Hotel Scraping project

In [136]:
!pip install beautifulsoup4
!pip install selenium
!pip install requests
!pip install tqdm

Collecting tqdm
  Downloading tqdm-4.67.1-py3-none-any.whl.metadata (57 kB)
Downloading tqdm-4.67.1-py3-none-any.whl (78 kB)
Installing collected packages: tqdm
Successfully installed tqdm-4.67.1


In [4]:
from bs4 import BeautifulSoup, ResultSet
from datetime import datetime,timedelta
from selenium import webdriver
from selenium.webdriver.common.by import By
from selenium.webdriver.common.keys import Keys
from selenium.webdriver.support.ui import WebDriverWait
from selenium.webdriver.support import expected_conditions as EC
from selenium.common.exceptions import NoSuchElementException, TimeoutException
from selenium.webdriver.chrome.options import Options
import time
from typing import *

In [5]:
options = Options()
options.add_argument("--window-size=1920,1080") 

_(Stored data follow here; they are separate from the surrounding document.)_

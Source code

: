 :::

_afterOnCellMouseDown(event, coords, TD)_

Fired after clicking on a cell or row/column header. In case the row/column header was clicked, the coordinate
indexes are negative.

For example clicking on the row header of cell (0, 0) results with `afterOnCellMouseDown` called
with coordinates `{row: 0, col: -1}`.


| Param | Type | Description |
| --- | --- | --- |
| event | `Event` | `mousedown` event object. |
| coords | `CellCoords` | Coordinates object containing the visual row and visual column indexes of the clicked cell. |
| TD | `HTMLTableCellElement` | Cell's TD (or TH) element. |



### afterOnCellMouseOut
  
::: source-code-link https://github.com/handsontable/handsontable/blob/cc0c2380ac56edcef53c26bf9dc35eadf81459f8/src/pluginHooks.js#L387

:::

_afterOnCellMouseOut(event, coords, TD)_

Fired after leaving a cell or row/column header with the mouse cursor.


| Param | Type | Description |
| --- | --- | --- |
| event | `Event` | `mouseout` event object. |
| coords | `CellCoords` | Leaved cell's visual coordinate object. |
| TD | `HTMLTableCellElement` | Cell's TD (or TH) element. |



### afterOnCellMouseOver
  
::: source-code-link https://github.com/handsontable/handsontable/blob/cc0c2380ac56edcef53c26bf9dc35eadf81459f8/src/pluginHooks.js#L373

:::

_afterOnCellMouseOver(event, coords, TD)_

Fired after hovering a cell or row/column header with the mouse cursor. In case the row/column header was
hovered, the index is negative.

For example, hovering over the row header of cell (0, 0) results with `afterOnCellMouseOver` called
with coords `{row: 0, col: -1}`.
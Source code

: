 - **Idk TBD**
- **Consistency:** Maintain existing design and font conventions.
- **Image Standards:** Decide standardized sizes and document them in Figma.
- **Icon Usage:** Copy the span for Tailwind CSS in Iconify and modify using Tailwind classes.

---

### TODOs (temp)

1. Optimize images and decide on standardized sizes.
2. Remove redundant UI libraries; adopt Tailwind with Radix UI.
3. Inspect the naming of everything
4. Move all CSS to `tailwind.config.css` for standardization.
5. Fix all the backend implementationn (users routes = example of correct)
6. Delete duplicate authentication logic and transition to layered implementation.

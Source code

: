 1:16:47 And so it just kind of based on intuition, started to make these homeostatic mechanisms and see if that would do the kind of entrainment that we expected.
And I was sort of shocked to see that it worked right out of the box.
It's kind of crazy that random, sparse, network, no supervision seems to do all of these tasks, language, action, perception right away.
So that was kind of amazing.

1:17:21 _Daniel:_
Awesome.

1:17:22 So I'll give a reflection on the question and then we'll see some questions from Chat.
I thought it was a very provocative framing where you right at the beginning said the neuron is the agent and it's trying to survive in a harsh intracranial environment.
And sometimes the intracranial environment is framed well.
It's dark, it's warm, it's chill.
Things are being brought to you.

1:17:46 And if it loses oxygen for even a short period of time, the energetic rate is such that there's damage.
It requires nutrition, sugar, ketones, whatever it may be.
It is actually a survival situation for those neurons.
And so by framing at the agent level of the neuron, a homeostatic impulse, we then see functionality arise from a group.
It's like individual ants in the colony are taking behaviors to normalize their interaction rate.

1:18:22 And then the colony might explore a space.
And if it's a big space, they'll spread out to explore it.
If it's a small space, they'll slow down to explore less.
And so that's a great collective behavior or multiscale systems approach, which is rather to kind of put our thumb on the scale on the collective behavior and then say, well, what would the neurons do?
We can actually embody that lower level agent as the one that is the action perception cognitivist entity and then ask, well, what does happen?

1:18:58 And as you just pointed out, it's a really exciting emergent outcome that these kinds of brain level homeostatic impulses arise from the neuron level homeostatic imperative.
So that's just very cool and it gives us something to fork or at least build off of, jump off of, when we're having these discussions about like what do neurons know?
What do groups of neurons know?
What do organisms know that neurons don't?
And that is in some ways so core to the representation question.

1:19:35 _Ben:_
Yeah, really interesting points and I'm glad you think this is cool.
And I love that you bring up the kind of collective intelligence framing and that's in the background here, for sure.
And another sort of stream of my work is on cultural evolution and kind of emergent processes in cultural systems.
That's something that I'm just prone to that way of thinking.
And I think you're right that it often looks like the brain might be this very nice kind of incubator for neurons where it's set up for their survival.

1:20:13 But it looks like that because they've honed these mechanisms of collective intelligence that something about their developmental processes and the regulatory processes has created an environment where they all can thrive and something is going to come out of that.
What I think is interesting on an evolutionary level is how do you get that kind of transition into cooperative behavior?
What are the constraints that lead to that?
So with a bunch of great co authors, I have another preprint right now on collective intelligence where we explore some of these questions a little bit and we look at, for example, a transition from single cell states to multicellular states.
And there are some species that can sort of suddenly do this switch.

driver = webdriver.Chrome(options=options)

### Scraping logic: 
Scroll to the end of the page until you see the `Load more results` button, click it and scroll again. right now the whole page is loaded with more than 100 hotels. take the hotels from the page and extract the data from that

In [6]:
def click_load_more(driver: webdriver.Chrome) -> bool:
    try:
        # Scroll to the bottom of the page to load more content
        driver.execute_script("window.scrollTo(0, document.body.scrollHeight);")
        
        load_more_button = WebDriverWait(driver, 10).until(
            EC.element_to_be_clickable((By.XPATH, "//button[contains(translate(., 'LOAD MORE RESULTS', 'load more results'), 'load more results')]"))
        )
        load_more_button.click()
        return True
    except (NoSuchElementException, TimeoutException):
        return False

In [7]:
def build_url(time_to_travel: int, length_of_stay: int) -> str:
    today = datetime.today()

    checkin_date = today + timedelta(days=time_to_travel)
    checkout_date = checkin_date + timedelta(days=length_of_stay)
    checkin_date_str = checkin_date.strftime('%Y-%m-%d')
    checkout_date_str = checkout_date.strftime('%Y-%m-%d')
    url = f'https://www.booking.com/searchresults.en-gb.html?ss=New+York&ssne=New+York&ssne_untouched=New+York&lang=en-gb&dest_id=20088325&dest_type=city&checkin={checkin_date_str}&checkout={checkout_date_str}&group_adults=2&no_rooms=1&group_children=0&selected_currency=USD'
    return url


In [8]:
def close_genius_modal(driver: webdriver.Chrome) -> bool:
    try:
        genius_modal_close_button = driver.find_element(By.XPATH, '//*[@id="b2searchresultsPage"]/div[21]/div/div/div/div[1]/div[1]/div/button')
        genius_modal_close_button.click()
        return True    
    except (NoSuchElementException, TimeoutException):
        return False

In [9]:
def load_more(driver: webdriver.Chrome) -> bool:
    body = driver.find_element(By.TAG_NAME, 'body')
    body.send_keys(Keys.HOME)
    time.sleep(0.5)
    body.send_keys(Keys.END)

    try:
        button = driver.find_element(By.XPATH, "//button[span[contains(text(), 'Load more results')]]")
        button.click()
        return True    
    except Exception:
        return False

In [10]:
import bs4

def get_hotels(driver: webdriver.Chrome, url: str) -> List[bs4.element.Tag]:
    driver.get(url)
    time.sleep(3)

    soup = None
    hotels=[]
    while len(hotels) < 100:
        time.sleep(2)
        close_genius_modal(driver)
        load_more(driver)
        soup = BeautifulSoup(driver.page_source, 'html.parser')
        hotels = soup.find_all('div', {'data-testid': "property-card"})
    return hotels

In [11]:
import re

kms_from_centre = lambda text: float(re.search(r'([\d]+(?:\.\d+)?)\s*km\s+from\s+centre', text).group(1))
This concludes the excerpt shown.